▶ _Your goal_
Could the lines from the start of the data through the line with "We prove the assertions in four steps." be set down exactly, with no pictures among them?
*** Records to process Section Begins ***
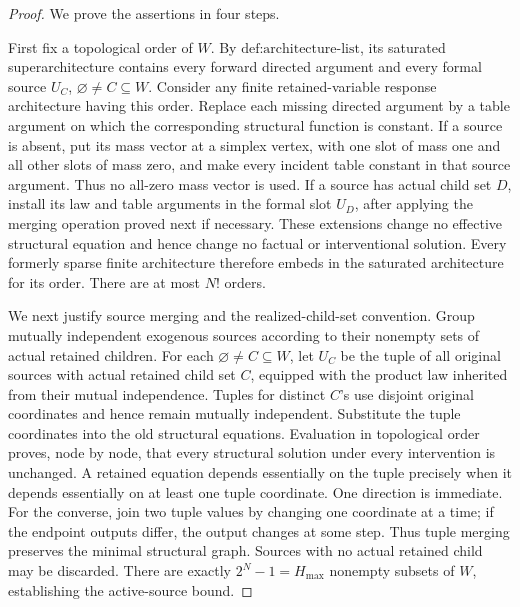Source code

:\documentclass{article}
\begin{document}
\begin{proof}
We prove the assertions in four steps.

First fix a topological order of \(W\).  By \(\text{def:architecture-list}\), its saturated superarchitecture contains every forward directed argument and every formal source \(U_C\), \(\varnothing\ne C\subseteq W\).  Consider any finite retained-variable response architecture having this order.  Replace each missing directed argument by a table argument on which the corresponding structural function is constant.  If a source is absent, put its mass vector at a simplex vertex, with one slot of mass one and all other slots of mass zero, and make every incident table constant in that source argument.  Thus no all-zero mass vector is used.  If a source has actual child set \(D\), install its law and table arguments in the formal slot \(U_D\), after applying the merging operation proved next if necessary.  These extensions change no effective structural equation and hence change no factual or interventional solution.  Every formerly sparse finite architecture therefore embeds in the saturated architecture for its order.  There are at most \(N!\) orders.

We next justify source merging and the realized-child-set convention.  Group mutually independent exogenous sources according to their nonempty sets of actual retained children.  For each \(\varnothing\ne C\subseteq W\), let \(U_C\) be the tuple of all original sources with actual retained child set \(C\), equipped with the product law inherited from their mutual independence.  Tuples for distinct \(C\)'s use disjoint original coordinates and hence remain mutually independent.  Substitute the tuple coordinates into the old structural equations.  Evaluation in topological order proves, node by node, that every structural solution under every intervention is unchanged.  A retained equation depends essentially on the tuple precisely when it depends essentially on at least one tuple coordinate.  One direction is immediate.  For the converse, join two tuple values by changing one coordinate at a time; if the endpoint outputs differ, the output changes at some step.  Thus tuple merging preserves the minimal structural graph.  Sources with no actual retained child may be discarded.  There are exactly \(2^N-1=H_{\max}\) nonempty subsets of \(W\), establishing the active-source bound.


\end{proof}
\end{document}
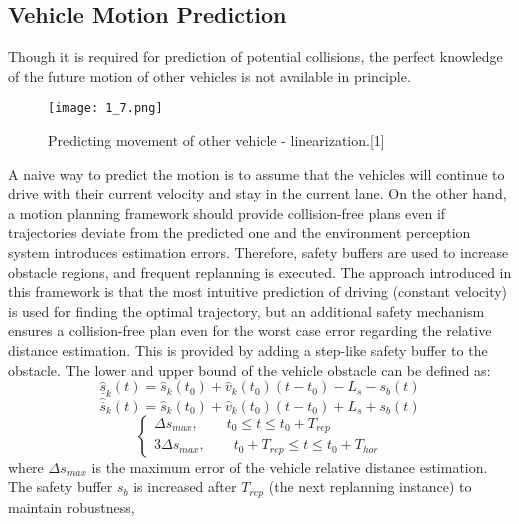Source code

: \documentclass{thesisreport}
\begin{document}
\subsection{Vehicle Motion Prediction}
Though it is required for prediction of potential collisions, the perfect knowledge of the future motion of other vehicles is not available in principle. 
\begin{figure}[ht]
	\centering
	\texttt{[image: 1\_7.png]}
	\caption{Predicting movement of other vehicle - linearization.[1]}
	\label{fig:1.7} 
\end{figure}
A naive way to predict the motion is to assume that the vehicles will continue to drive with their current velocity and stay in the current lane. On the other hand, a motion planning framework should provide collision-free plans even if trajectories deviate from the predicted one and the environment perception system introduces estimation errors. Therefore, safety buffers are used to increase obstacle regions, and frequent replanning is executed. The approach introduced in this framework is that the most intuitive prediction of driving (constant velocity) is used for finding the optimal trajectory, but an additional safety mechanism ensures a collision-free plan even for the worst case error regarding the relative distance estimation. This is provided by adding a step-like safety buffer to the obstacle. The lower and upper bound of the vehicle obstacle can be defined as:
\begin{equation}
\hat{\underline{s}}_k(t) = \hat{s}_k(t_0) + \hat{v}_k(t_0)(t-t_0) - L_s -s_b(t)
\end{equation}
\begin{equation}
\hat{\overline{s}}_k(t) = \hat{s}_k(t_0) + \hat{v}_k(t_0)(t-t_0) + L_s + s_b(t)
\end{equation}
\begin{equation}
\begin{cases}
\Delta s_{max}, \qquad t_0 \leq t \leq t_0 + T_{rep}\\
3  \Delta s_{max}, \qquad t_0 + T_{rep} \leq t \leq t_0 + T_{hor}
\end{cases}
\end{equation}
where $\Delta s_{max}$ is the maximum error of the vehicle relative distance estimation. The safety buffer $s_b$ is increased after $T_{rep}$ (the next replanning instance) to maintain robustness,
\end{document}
*** Records to process Section Ends ***
▶ _Task result_
Source code

:\documentclass{article}
\begin{document}
\begin{proof}
We prove the assertions in four steps.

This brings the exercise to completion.